→ About this task:
Write out the listing exactly, from its first line through the line holding "- 如果设置成功，但之后又被", but include none of the pictures.

→ Records provided:

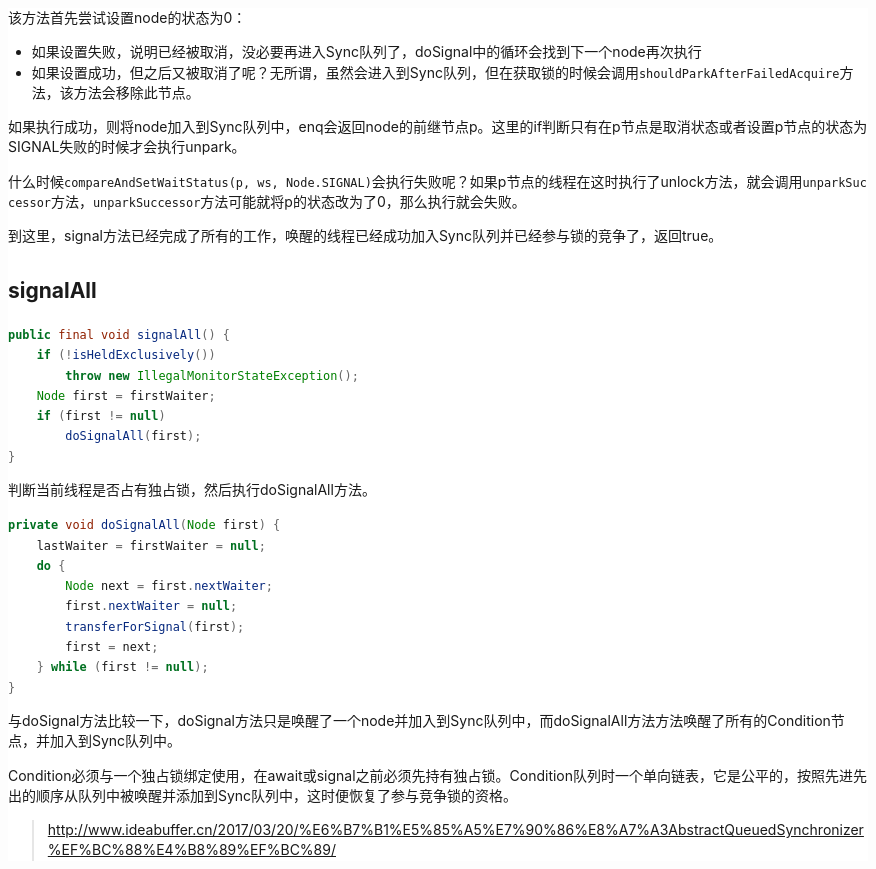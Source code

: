 该方法首先尝试设置node的状态为0：

- 如果设置失败，说明已经被取消，没必要再进入Sync队列了，doSignal中的循环会找到下一个node再次执行
- 如果设置成功，但之后又被取消了呢？无所谓，虽然会进入到Sync队列，但在获取锁的时候会调用`shouldParkAfterFailedAcquire`方法，该方法会移除此节点。

如果执行成功，则将node加入到Sync队列中，enq会返回node的前继节点p。这里的if判断只有在p节点是取消状态或者设置p节点的状态为SIGNAL失败的时候才会执行unpark。

什么时候`compareAndSetWaitStatus(p, ws, Node.SIGNAL)`会执行失败呢？如果p节点的线程在这时执行了unlock方法，就会调用`unparkSuccessor`方法，`unparkSuccessor`方法可能就将p的状态改为了0，那么执行就会失败。

到这里，signal方法已经完成了所有的工作，唤醒的线程已经成功加入Sync队列并已经参与锁的竞争了，返回true。

## signalAll

```java
public final void signalAll() {
    if (!isHeldExclusively())
        throw new IllegalMonitorStateException();
    Node first = firstWaiter;
    if (first != null)
        doSignalAll(first);
}
```

判断当前线程是否占有独占锁，然后执行doSignalAll方法。

```java
private void doSignalAll(Node first) {
    lastWaiter = firstWaiter = null;
    do {
        Node next = first.nextWaiter;
        first.nextWaiter = null;
        transferForSignal(first);
        first = next;
    } while (first != null);
}
```

与doSignal方法比较一下，doSignal方法只是唤醒了一个node并加入到Sync队列中，而doSignalAll方法方法唤醒了所有的Condition节点，并加入到Sync队列中。

Condition必须与一个独占锁绑定使用，在await或signal之前必须先持有独占锁。Condition队列时一个单向链表，它是公平的，按照先进先出的顺序从队列中被唤醒并添加到Sync队列中，这时便恢复了参与竞争锁的资格。

> http://www.ideabuffer.cn/2017/03/20/%E6%B7%B1%E5%85%A5%E7%90%86%E8%A7%A3AbstractQueuedSynchronizer%EF%BC%88%E4%B8%89%EF%BC%89/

→ Task result:
Source code

: 该方法首先尝试设置node的状态为0：

- 如果设置失败，说明已经被取消，没必要再进入Sync队列了，doSignal中的循环会找到下一个node再次执行
- 如果设置成功，但之后又被取消了呢？无所谓，虽然会进入到Sync队列，但在获取锁的时候会调用`shouldParkAfterFailedAcquire`方法，该方法会移除此节点。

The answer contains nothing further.